ブルブルブル……
またかよっと思いつつ、カズヤは胸ポケットに入っている携帯を取る。
『夏休み終わったらまたお店行くからね。
早く帰ってきてね』
客のエミからのメールだ。
『エミちゃん、絶対だよ!オレ待ってるから!』
と返信し、はぁ~とため息をつく。
今は新幹線の中。
せっかくの夏休みだというのに、数分ごとに携帯が鳴る。
カズヤは東京でホストをしている。
地方から出てきて2年、店の月間トップになることも多くなり、今は主任と呼ばれるようになった。
10人入っても、1ヶ月後に残るのは1人いるかいないかという厳しい世界。
いつか新宿の有名な店に移り、そこでトップになり、将来は自分の店を持ちたいという夢を持っている。

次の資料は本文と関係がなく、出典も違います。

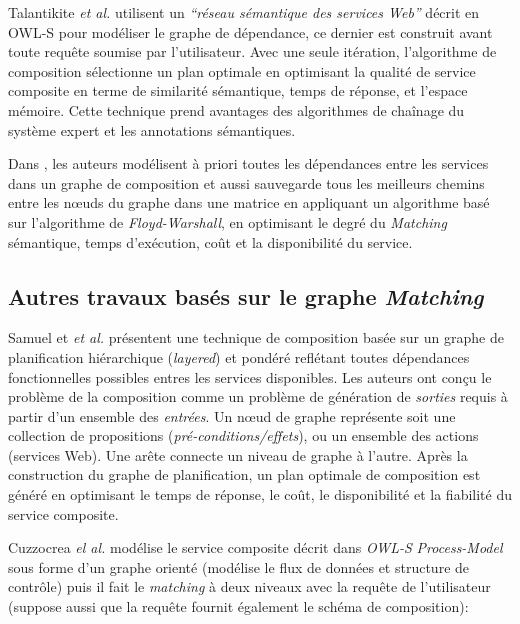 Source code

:   Talantikite \textit{et al.} \cite{talantikite2009semantic} utilisent
  un \emph{``réseau sémantique des services Web''} décrit en
  \textsc{OWL-S} pour modéliser le graphe de dépendance, ce dernier
  est construit avant toute requête soumise par l'utilisateur. Avec
  une seule itération, l'algorithme de composition sélectionne un plan
  optimale en optimisant la qualité de service composite en terme de
  similarité sémantique, temps de réponse, et l'espace mémoire.
  Cette technique prend avantages des algorithmes de chaînage du
  système expert et les annotations sémantiques.\bigskip

  Dans \cite{elmaghraoui2011graph}, les auteurs modélisent à priori
  toutes les dépendances entre les services dans un graphe de
  composition et aussi sauvegarde tous les meilleurs chemins entre les
  nœuds du graphe dans une matrice en appliquant un algorithme basé
  sur l'algorithme de \textit{Floyd-Warshall}, en optimisant le degré
  du \textit{Matching} sémantique, temps d'exécution, coût et la
  disponibilité du service.

  \subsection{Autres travaux basés sur le graphe \textit{Matching}}
  \label{sec:autres-travaux}
  Samuel et \textit{et al.} \cite{samuel2011approach} présentent une
  technique de composition basée sur un graphe de planification
  hiérarchique (\textit{layered}) et pondéré reflétant toutes
  dépendances fonctionnelles possibles entres les services
  disponibles. Les auteurs ont conçu le problème de la composition
  comme un problème de génération de \textit{sorties} requis à partir
  d'un ensemble des \textit{entrées}. Un nœud de graphe représente
  soit une collection de propositions
  (\textit{pré-conditions/effets}), ou un ensemble des actions
  (services Web). Une arête connecte un niveau de graphe à l'autre.
  Après la construction du graphe de planification, un plan optimale
  de composition est généré en optimisant le temps de réponse, le
  coût, le disponibilité et la fiabilité du service composite.\bigskip

  Cuzzocrea \emph{el al.} \cite{cuzzocrea2011flexible} modélise le
  service composite décrit dans \textit{OWL-S} \textit{Process-Model}
  sous forme d'un graphe orienté (modélise le flux de données et
  structure de contrôle) puis il fait le \textit{matching} à deux
  niveaux avec la requête de l'utilisateur (suppose aussi que la
  requête fournit également le schéma de composition):

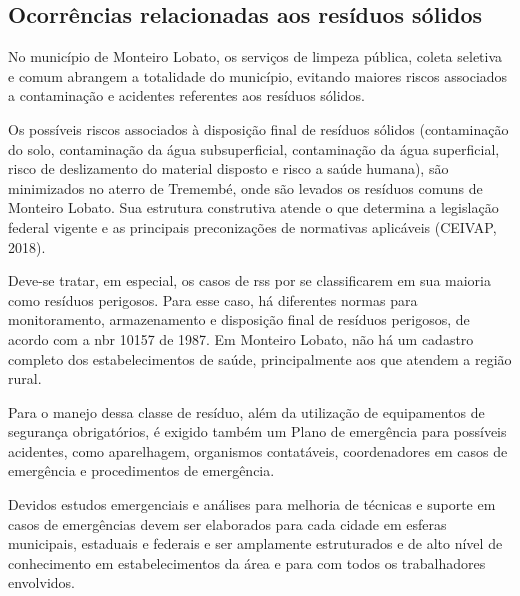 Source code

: 	\subsection{Ocorrências relacionadas aos resíduos sólidos}
	No município de Monteiro Lobato, os serviços de limpeza pública, coleta seletiva e comum abrangem a totalidade do município, evitando maiores riscos associados a contaminação e acidentes referentes aos resíduos sólidos.

	Os possíveis riscos associados à disposição final de resíduos sólidos (contaminação do solo, contaminação da água subsuperficial, contaminação da água superficial, risco de deslizamento do material disposto e risco a saúde humana), são minimizados no aterro de Tremembé, onde são levados os resíduos comuns de Monteiro Lobato. Sua estrutura construtiva atende o que determina a legislação federal vigente e as principais preconizações de normativas aplicáveis (CEIVAP, 2018).

	Deve-se tratar, em especial, os casos de \gls{rss} por se classificarem em sua maioria como resíduos perigosos. Para esse caso, há diferentes normas para monitoramento, armazenamento e disposição final de resíduos perigosos, de acordo com a \gls{nbr} 10157 de 1987. Em Monteiro Lobato, não há um cadastro completo dos estabelecimentos de saúde, principalmente aos que atendem a região rural.

	Para o manejo dessa classe de resíduo, além da utilização de equipamentos de segurança obrigatórios, é exigido também um Plano de emergência para possíveis acidentes, como aparelhagem, organismos contatáveis, coordenadores em casos de emergência e procedimentos de emergência.

	Devidos estudos emergenciais e análises para melhoria de técnicas e suporte em casos de emergências devem ser elaborados para cada cidade em esferas municipais, estaduais e federais e ser amplamente estruturados e de alto nível de conhecimento em estabelecimentos da área e para com todos os trabalhadores envolvidos.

客から毎日メールがガンガン入り、自分の時間なんてないようなものだ。
しかし、お客あってこそのホストである。
また、カズヤからも客へメールを出しまくる。
メールも大切な営業の一つなのだ。
今日から3日間の夏休みで、帰省するところだ。
普段は日曜日しか休みがないカズヤにとって、3日間の貴重な休みである。
早くダチに会いてえなぁ。
新幹線を降り、在来線に乗り換えた。
実家の最寄り駅より2つほど手前に、花の名前のつく綺麗な名前の駅がある。
カズヤは何となくそこの駅で降りたくなった。
実家までぶらぶら歩いて帰るのもいいだろう。
その駅を降りて5分ぐらい歩いたところに、大きな橋が架かっている。
橋を渡っている途中、泣きながら川を見ている女が目に入った。
何してんだろうとカズヤが思ったそのとき、女の体がふらりと前のめりになった。
「うわっ」
カズヤは慌てて駆け寄り、女の体を支えた。